Los jóvenes aman u odian; con esos dos sentimientos destruyen-construyen para lograr el avance histórico y el ciclo nuevo de la vida. Por el contrario, la frustración, que no es otra cosa que la campanada letal de que hemos envejecido, nos apaga el alma y ésta, ya no se logra resarcir nunca más.
El alma quebrada
No hay cómo restaurarla una vez quebrada. No se puede correr a una súper-mercado y pedir un alma nueva, o a un taller para que la reparen. Rota el alma, se camina con falsa felicidad, alimentada con el infortunio de los otros; ya no hay un camino propio. El cuerpo se adormece con artilugios de consumo material y con la vida de los demás, pues se ha renunciado a la alegría propia.
El odio cumple una función curativa del cuerpo, es un peldaño transitorio en la escalera del duelo -como lo es la negación, la depresión y la aceptación-, pero nunca un propósito.
Ceguera permanente
Tal vez el nombre correcto del odio manifestado para salvarnos de un dolor profundo, sea la ira, tal vez valga nombrarlo como rabia para una indignación legítima. Con el odio, a pesar de que no se puede dialogar, es efímero, en cambio la frustración es una ceguera permanente. Se culpa a todos de nuestra desgracia.
El resentimiento es adentrase a un laberinto sin salida; la frustración a un pozo profundo. En ambos casos, la salida sólo puede reconocerse desde dentro.
Como sea, el odio como descarga nos libera, pero ¡ay! de aquel que se vuelva su prisionero; cosechará tormentas de resentimiento y frustración.
El odio en política
El odio resulta muy eficaz en política, pero al mismo tiempo poco efectivo.
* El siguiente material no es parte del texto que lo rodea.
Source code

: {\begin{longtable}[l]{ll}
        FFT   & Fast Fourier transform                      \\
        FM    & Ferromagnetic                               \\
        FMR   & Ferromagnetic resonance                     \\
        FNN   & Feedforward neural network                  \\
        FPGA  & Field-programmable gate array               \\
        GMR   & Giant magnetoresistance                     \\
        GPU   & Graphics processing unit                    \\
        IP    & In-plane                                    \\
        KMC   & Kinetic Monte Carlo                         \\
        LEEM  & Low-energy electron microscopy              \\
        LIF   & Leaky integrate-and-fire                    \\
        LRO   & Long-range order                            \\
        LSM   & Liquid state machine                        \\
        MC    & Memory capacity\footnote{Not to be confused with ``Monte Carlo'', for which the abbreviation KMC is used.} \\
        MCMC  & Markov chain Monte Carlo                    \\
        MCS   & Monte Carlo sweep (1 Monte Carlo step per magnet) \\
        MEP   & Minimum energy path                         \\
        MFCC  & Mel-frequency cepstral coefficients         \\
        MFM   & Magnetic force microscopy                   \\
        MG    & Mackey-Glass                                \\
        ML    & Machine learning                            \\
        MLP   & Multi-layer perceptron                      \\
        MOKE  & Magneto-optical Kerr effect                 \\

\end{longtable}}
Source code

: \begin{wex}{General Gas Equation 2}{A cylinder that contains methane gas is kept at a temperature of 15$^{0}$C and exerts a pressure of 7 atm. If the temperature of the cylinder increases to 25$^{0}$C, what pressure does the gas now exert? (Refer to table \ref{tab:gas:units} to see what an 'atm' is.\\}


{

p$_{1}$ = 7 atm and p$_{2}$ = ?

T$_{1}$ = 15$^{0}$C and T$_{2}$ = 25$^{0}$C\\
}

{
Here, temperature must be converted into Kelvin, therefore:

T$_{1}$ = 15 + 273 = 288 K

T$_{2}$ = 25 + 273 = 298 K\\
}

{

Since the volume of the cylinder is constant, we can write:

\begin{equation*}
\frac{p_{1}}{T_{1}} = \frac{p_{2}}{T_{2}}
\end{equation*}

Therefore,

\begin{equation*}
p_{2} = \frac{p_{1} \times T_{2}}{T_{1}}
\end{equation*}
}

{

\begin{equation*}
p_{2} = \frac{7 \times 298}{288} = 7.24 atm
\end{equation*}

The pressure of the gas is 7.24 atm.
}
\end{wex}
Su efecto enervante, viral es a corto plazo, e insostenible a largo plazo. El medio más dúctil para trasmitir una idea es a través de los sentimientos y de éstos, los más contagiosos son el odio y el amor. La diferencia consiste en que el primero carece de esperanza, de alternativa, es un fuego que se consume así mismo, su único fin es destruir, mientras que el segundo destruye para construir algo nuevo.
Dicho de otra manera, el amor es un arma de destrucción creativa, el odio, cuando se intenta forzar como estandarte, termina en resentimiento social; el peor de los ánimos colectivos para una transformación política. La campaña electoral para Presidente de los EU de Donald Trump en 2017, es un claro ejemplo de ello.
Incluso el odio como rabia se agota rápidamente. La rabia también apremia convertirse en esperanza en el mediano plazo para evitar el resentimiento y la peor de todas: la frustración.
El odio convoca pero lo hace bajo un sistema cerrado, anula por lo tanto el diálogo con otros discursos divergentes. Aglutina a quienes se reconocen en ese mismo estado anímico, pero no logra contagiar más allá. En ocasiones el odio se disfraza de esperanza como sucedió con la falsa utopía del régimen nazi.
Sin dejar de mencionar que el estado emocional de la ira es el peor de los consejeros para tomar decisiones en política.